::: Entries shown

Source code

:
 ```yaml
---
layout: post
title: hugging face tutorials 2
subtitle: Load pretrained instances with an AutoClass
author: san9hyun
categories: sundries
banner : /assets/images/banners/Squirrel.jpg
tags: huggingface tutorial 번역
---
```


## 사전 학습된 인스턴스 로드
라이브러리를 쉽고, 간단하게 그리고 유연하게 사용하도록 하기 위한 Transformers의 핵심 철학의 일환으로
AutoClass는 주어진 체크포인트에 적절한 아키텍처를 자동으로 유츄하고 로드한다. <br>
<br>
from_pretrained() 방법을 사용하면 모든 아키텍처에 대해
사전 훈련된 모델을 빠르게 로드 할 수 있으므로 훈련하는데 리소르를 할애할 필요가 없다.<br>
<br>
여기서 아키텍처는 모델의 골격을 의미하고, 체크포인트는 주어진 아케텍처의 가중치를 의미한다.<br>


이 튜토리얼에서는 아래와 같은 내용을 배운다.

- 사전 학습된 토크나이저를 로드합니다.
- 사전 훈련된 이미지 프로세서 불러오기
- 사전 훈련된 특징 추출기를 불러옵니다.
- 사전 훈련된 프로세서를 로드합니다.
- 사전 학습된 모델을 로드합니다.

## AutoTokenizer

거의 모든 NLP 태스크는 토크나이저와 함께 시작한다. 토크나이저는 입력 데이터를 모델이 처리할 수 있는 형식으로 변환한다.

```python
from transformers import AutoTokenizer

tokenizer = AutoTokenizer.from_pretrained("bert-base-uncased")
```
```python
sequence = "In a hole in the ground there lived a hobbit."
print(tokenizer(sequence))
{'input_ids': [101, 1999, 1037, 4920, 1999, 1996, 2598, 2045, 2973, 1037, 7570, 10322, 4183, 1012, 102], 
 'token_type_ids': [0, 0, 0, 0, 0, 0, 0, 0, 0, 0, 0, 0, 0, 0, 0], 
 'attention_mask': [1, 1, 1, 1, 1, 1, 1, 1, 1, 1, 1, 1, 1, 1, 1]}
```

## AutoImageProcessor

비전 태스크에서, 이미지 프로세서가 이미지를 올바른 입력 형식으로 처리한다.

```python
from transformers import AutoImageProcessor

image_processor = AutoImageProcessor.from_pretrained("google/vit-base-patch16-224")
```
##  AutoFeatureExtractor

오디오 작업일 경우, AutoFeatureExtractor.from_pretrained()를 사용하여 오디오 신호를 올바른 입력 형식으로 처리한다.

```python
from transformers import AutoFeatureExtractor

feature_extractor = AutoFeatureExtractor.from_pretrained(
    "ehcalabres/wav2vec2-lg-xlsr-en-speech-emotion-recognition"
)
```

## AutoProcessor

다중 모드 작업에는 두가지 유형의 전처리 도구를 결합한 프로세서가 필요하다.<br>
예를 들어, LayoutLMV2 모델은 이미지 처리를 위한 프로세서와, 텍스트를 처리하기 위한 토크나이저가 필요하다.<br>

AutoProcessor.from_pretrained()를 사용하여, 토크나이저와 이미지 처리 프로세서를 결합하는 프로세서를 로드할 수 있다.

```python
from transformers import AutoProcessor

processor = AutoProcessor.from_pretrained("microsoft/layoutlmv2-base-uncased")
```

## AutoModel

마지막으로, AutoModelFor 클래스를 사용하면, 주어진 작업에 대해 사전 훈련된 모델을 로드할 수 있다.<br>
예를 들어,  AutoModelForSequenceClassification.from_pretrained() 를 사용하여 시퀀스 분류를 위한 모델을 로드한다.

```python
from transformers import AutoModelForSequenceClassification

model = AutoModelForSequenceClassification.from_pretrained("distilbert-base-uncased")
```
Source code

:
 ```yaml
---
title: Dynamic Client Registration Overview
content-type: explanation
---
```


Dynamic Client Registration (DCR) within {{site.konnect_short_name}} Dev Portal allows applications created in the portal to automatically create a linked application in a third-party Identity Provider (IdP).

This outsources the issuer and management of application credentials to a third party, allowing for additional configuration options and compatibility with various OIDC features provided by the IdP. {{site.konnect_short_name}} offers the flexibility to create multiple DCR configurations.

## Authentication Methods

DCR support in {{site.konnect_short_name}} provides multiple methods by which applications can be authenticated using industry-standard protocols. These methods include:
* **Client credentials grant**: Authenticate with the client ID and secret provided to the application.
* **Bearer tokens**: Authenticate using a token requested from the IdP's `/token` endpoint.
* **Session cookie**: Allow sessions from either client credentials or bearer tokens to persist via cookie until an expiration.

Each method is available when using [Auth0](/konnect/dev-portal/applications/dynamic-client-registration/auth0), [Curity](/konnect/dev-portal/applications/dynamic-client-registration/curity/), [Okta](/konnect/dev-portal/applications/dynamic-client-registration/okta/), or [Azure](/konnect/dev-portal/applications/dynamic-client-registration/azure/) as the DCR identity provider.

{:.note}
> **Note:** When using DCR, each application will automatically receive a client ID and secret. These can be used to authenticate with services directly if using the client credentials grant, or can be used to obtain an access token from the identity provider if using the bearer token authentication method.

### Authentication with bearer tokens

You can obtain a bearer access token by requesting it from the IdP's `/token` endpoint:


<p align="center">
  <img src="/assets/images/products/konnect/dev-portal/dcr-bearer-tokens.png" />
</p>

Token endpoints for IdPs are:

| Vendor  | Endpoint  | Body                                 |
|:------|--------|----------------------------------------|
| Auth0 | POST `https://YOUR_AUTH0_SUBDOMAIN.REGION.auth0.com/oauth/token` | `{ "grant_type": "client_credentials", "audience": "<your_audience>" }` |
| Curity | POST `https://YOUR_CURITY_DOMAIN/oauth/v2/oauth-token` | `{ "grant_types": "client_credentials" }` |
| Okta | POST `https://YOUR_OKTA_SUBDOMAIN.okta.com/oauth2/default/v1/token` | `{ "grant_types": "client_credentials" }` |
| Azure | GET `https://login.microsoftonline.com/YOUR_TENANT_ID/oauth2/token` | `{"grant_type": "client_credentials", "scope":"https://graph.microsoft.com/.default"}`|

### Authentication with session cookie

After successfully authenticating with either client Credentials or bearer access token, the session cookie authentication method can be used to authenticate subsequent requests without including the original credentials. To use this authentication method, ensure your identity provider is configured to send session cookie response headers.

::::::

▶ **What you need to do**: Lines containing "필요하다" in the records above: how many are there? Give only the number.

▶ **Task output**: 2